Up went the poster, and, of course, details of the excursion didn’t take long to find their way into the national press. And lo, all my prejudices about sociology and sociologists are confirmed. Millwall, of course, do have a rather difficult record when it comes to their fans’ behaviour, and perhaps it was this that led to the tantalizing promise of the chance for budding sociologists to observe ‘working class culture and habits’, and to see ‘hyper masculinity’ as well as ‘hegemonic masculinity’ being practised by the natives. Like train spotters looking for the Flying Scotsman, the students would hope to see ‘new lads’ through their binoculars, and possibly even a glimpse of ‘issues around sexuality, race and ethnicity’. The things some people will do for an A level! If they were exceptionally lucky, they might have seen some ‘women challenging gender norms’. Welcome to the Church of England, where, of course, we have now given up on hegemonic masculinity altogether.
So come and be a sociologist – you might ‘even talk to’ some fans, and have a meat pie and some warm Bovril at half time. Could it conceivably be any more patronizing?
Before I started training for the priesthood, some chump in the hierarchy thought I ought to read a book about sociology. It was a textbook with eighteen chapters, of which the last (and shortest) was entitled ‘Religion’, although religion did also get a mention in chapter two, ‘Social Control’. I still have this wretched book, thanks to my inability to dispose of anything from my library, and the chapter on religion is divided into sections called ‘religion and society’, ‘religion and social order’, ‘religion – the opium of the people’ and ‘secularisation’. Religion, we learn, strengthens social norms and values, and ‘contributes to order and stability in society’. Its ceremonies produce social solidarity. Its practitioners experience a sense of belonging, and feel part of something bigger than themselves. Who’d have thought it? Maybe this sociology lark isn’t so difficult.
Four pages in, though, the chapter has left behind any positives that religion might have to offer, and is discussing its function as the opium of the people: ‘it provides an illusion of happiness and offers an imaginary escape from problems.’ To the sociologist’s relief, however, secularization is moving in fast. And this mid-Eighties book ends with a quotation from another, from the mid-Seventies: ‘it would probably be a mistake to conclude that religion is doomed. There is, and probably always will be, a deeply committed minority of religious people. However, for the vast majority, religion is becoming simply an optional extra.’
It would be interesting to know whether the author had the Church of England specifically in mind when he wrote those sentences. Usual Sunday attendance has more than halved in my lifetime, and I’m forty-seven, since you ask. On the worst-attended Sunday in 2013, fewer than 640,000 people went to church in an Anglican church in England, with the average Sunday attendance being 775,000, of whom 662,000 were adults.
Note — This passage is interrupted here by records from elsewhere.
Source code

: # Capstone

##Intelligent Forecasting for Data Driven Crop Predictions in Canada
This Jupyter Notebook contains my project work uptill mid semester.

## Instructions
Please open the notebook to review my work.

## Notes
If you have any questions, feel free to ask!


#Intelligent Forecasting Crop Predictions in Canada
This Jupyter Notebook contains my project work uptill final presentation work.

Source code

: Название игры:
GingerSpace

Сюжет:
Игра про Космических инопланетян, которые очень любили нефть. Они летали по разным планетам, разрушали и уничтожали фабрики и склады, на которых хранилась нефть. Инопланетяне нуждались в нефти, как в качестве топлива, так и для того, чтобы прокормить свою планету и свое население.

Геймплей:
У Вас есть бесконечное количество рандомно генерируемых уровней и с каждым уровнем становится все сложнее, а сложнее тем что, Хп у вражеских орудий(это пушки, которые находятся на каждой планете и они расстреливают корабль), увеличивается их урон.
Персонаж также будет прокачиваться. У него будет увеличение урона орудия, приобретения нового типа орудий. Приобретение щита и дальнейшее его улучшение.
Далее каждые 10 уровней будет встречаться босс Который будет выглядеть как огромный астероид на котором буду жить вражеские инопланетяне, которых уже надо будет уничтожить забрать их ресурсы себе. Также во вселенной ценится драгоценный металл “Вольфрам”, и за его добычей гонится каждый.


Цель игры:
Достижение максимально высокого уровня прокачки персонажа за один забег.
That’s a 5% drop in five years, and 29% of us are now over 70. Meanwhile, fewer than a hundred people were confirmed in the diocese of Truro in 2013, and thirteen dioceses confirmed fewer than a hundred males (plus the diocese of Sodor and Man, but the island only has a population of 86,000), with another seven only just getting over a hundred. That’s twenty dioceses out of forty-two. Twenty-seven of those dioceses put on fewer than fifty confirmation services, which does make one wonder what on earth all those suffragan bishops do with their time.
Now many a sociologist probably looks with glee on these statistics. The people no longer have their opiate, but have become accustomed to the harsh reality of the Godless universe. We Christians can take precious little comfort from them, although we might shake our heads and wonder where the ceaseless innovating of the Church of England has actually got us. And one wonders what the sociologists, as the years have gone by, have made of the new opiates, as the amount of religious observance outside the Church steadily rises, and the numbers at the mosque go up and up. Christianity has the oldest age profile of any religion in England now, and Islam the youngest. Perhaps the new bishops of 2015 will help us compete again.